Norman French noblewoman

Coat-of-arms of Dreux.

Adèle of Dreux (1145 - after 1210) was a member of Norman French nobility, daughter of Robert I, Count of Dreux and his second wife Hawise of Salisbury.

She married Valéran III, Count of Breteuil on 24 June 1156, and they had:
- Adèle (d. 1195), married Raoul le Roux.
- Amicia (1160–1226), married Baldwin de Yerres, John Briard & Gauthier de Rinsel
- Mahaut, married Simon of Clermont (d. 1187)

After Valéran's death in 1162, she married secondly Guy II of Châtillon.
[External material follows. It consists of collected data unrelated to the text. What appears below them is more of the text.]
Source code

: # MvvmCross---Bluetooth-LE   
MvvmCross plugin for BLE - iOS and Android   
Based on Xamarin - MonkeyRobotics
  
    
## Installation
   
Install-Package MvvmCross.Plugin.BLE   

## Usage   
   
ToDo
They had:
- Guy III (d. 1191)
- Alix (d. 1193), married William de Garlande (d. 1216),
- Walter III of Châtillon
- Marie of Châtillon, first wife of Renaud I, Count of Dammartin, divorced 1190. (2) Married Robert de Vieuxpont.(3) Married John III, count of Vendome.

She married thirdly John I de Thorotte and they had:
- John, castellan of Noyon (d. 1237), married Odette de Dampierre (d. 1212)
- Ralph, bishop of Verdun (1224–1245)

Her final marriage was to Ralph, Count of Soissons, with whom she had:
- Gertrude (d. 1220); married Matthew II of Montmorency, (d. 1230)
- Eleanor, who married Stephen II of Sancerre (died 1252) (son of Stephen I of Sancerre)

Adèle died after 1210.

==Sources==
- Evergates, Theodore (2007). "The Aristocracy in the County of Champagne, 1100-1300"
- Painter, Sidney (2019). "The Scourge of the Clergy: Peter of Dreux, Duke of Brittany"
- Pollock, M. A. (2015). "Scotland, England and France After the Loss of Normandy, 1204-1296"
- Power, Daniel (2004). "The Norman frontier in the twelfth and early thirteenth centuries"
- Richard, Jean (1992). "Saint Louis: Crusader King of France"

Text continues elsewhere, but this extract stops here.